- Data listing -

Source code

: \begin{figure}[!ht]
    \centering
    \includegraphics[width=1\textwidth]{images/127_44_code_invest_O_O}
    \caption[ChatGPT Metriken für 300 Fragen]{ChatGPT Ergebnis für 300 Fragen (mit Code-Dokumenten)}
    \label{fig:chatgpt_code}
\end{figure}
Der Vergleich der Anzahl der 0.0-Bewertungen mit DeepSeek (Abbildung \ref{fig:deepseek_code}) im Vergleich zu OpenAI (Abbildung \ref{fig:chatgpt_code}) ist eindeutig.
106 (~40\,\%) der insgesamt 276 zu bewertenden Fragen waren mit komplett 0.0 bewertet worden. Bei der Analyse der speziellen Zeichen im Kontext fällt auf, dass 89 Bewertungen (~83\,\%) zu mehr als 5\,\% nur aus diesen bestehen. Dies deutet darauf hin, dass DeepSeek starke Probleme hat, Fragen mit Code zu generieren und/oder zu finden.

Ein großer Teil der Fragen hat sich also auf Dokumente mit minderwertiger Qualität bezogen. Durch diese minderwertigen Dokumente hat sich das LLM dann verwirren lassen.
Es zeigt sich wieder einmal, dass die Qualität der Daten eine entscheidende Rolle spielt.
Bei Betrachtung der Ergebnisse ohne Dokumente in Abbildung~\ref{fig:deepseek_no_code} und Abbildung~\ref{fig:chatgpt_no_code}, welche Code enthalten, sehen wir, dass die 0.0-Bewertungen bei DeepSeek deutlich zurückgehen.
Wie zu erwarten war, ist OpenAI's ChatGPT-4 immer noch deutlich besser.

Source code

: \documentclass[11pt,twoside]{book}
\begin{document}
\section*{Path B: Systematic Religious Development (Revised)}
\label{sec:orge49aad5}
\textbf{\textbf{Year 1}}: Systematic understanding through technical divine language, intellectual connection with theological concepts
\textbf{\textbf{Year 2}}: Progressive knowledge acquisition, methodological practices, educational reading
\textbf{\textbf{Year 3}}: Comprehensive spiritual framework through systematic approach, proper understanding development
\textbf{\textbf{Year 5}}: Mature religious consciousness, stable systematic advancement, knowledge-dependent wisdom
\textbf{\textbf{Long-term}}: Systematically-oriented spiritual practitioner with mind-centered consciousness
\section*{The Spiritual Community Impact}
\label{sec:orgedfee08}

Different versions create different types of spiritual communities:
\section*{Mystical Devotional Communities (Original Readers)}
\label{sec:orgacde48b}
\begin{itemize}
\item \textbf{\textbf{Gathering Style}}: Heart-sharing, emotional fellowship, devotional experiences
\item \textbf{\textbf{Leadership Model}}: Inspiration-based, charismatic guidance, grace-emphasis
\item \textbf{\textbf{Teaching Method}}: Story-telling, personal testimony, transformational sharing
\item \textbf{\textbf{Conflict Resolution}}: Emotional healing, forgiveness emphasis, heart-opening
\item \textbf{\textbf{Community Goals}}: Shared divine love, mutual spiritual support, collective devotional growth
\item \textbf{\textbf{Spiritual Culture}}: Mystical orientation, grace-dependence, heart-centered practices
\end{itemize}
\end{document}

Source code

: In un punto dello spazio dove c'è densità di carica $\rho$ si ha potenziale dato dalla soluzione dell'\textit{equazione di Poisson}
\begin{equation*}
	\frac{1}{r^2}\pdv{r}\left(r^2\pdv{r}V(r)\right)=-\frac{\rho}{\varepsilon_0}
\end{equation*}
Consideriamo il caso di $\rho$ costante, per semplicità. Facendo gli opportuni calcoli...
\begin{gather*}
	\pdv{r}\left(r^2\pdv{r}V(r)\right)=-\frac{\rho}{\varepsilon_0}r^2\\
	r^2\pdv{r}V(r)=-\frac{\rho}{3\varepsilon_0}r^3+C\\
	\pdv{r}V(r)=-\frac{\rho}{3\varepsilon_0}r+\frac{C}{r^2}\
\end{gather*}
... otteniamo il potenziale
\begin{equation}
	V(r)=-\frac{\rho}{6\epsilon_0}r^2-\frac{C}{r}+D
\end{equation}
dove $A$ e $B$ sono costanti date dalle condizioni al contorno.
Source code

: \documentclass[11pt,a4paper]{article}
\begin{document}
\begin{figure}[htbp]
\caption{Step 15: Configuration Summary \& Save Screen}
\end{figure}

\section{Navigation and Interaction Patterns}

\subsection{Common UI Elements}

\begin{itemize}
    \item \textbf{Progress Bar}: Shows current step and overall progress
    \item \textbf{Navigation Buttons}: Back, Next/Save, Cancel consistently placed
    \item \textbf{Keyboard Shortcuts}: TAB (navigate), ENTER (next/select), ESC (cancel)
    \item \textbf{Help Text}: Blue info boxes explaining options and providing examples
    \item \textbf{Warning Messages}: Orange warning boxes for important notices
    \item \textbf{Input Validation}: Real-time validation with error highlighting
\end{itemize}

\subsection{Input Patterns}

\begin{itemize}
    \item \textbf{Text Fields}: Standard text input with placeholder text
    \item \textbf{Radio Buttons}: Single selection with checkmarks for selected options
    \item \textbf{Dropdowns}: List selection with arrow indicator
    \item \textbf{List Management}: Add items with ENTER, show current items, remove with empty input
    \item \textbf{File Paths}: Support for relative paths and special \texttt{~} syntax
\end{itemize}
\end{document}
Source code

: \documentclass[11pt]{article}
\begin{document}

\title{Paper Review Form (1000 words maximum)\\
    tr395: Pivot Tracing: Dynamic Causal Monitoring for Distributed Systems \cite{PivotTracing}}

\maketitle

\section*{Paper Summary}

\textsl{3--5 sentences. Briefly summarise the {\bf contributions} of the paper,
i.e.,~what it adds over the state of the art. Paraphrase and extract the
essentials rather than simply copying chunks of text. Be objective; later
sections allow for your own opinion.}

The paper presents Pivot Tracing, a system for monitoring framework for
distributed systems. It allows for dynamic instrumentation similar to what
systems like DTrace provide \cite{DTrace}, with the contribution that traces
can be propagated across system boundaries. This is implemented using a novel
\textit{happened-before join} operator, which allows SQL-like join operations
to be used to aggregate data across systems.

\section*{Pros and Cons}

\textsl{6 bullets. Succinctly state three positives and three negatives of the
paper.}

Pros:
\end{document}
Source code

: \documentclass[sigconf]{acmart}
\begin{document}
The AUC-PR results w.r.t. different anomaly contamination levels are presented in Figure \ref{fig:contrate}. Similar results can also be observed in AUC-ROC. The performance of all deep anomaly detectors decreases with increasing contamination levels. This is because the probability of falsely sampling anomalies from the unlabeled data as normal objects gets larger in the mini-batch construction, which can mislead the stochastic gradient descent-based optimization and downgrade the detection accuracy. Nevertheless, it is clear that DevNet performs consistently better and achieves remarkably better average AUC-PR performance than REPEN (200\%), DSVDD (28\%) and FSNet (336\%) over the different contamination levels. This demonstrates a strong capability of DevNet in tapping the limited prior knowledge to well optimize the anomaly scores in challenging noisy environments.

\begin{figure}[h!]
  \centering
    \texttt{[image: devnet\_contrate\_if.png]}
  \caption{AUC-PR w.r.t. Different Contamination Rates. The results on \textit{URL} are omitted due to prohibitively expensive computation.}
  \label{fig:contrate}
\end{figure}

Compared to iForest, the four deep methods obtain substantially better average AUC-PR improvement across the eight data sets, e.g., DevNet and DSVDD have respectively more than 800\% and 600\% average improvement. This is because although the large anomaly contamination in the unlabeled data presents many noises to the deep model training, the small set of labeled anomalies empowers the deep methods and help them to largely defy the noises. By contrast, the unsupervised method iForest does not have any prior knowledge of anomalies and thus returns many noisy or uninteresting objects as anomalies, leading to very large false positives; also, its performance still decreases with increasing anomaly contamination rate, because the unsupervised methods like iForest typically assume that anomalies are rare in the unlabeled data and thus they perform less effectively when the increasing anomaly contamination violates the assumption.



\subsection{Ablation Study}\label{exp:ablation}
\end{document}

--

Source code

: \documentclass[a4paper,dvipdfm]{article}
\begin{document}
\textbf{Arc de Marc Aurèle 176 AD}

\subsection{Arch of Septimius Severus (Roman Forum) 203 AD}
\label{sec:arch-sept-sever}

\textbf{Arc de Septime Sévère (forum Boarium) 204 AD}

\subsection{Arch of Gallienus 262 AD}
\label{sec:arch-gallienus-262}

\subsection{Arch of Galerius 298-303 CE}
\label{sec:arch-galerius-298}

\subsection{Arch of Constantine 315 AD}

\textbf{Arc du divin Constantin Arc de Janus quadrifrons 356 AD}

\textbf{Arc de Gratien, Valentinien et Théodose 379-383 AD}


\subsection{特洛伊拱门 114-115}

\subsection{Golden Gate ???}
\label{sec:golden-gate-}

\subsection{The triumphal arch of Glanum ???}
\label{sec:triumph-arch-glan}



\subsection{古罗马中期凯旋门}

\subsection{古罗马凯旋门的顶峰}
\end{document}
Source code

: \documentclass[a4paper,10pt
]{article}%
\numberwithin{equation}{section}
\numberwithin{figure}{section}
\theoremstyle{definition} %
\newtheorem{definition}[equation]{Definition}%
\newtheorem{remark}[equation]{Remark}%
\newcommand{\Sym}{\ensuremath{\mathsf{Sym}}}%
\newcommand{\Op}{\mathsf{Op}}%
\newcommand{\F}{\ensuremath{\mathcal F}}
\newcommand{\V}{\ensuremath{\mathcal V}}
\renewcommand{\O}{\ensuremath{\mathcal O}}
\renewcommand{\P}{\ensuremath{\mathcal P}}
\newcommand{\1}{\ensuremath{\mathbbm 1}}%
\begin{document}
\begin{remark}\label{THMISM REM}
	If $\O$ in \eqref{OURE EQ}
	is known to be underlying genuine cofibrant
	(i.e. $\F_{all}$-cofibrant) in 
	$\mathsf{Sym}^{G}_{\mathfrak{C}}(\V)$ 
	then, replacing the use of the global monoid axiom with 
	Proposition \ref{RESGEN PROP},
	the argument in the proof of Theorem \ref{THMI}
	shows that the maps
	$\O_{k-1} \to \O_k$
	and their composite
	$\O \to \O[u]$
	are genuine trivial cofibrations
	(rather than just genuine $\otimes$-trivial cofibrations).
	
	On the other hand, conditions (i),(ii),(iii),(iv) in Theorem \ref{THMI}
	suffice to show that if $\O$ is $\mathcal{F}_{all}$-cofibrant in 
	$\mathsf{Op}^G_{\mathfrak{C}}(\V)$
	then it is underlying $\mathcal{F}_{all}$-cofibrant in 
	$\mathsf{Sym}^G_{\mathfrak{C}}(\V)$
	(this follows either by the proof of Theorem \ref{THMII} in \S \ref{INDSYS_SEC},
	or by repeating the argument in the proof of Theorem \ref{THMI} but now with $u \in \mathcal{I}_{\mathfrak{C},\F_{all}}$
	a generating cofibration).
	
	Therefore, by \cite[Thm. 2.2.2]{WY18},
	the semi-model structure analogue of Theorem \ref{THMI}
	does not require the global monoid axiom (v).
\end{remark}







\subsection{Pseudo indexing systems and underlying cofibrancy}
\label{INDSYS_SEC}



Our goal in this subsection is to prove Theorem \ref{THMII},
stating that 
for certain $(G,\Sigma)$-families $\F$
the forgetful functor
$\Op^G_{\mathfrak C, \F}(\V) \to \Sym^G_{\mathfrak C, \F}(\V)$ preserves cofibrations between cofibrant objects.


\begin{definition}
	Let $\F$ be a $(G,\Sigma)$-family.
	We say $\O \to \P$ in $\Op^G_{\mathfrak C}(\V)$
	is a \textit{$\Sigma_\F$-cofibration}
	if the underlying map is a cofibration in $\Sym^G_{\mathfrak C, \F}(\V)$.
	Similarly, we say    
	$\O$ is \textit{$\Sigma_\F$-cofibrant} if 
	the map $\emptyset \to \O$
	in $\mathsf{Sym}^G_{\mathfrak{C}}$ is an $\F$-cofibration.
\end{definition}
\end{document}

- The task -
Tally the lines of the material above that include the string "monoid", then give only the tally.

- Output -
2